Note each line in the data below that holds "slash", and copy it.

RECORDS SUPPLIED =>
━━━

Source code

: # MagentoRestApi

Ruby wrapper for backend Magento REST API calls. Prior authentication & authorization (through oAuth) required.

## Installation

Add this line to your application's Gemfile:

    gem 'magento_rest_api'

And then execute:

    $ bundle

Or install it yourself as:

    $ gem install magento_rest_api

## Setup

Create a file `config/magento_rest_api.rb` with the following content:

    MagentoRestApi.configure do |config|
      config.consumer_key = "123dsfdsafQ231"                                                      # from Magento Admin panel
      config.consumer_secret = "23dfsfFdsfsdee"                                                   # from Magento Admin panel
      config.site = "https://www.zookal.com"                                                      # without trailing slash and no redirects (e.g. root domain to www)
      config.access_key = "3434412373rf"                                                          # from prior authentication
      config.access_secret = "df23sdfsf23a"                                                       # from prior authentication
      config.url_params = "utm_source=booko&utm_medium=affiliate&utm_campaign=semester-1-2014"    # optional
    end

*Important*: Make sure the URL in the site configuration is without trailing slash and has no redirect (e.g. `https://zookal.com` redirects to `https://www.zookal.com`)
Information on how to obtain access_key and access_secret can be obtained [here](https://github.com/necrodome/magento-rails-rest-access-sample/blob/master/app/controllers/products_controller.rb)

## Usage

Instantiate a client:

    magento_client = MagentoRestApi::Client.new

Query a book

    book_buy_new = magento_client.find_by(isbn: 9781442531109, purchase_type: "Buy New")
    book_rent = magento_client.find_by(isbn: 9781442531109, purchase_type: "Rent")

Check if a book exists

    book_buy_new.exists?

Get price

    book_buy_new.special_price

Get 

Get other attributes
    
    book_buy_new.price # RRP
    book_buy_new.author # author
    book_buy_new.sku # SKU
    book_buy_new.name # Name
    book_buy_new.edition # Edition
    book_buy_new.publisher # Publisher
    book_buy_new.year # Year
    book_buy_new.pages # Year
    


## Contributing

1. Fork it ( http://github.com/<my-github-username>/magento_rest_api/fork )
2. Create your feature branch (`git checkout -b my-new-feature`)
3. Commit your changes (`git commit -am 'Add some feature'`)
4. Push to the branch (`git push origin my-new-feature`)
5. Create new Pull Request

━━━

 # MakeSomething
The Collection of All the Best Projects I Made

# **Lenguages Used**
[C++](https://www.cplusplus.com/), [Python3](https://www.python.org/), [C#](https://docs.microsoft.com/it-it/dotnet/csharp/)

━━━

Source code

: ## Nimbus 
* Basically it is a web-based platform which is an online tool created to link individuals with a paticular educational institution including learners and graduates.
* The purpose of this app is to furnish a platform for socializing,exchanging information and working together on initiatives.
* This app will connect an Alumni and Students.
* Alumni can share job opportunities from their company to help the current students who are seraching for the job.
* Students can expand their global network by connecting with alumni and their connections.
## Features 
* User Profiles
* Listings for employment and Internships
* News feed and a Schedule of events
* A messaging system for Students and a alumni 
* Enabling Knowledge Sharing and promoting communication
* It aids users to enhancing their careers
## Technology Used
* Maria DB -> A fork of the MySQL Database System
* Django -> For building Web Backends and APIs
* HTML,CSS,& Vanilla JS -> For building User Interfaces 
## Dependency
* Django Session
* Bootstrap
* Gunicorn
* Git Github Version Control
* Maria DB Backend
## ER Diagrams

━━━

SOLUTION =>
      config.site = "https://www.zookal.com"                                                      # without trailing slash and no redirects (e.g. root domain to www)
*Important*: Make sure the URL in the site configuration is without trailing slash and has no redirect (e.g. `https://zookal.com` redirects to `https://www.zookal.com`)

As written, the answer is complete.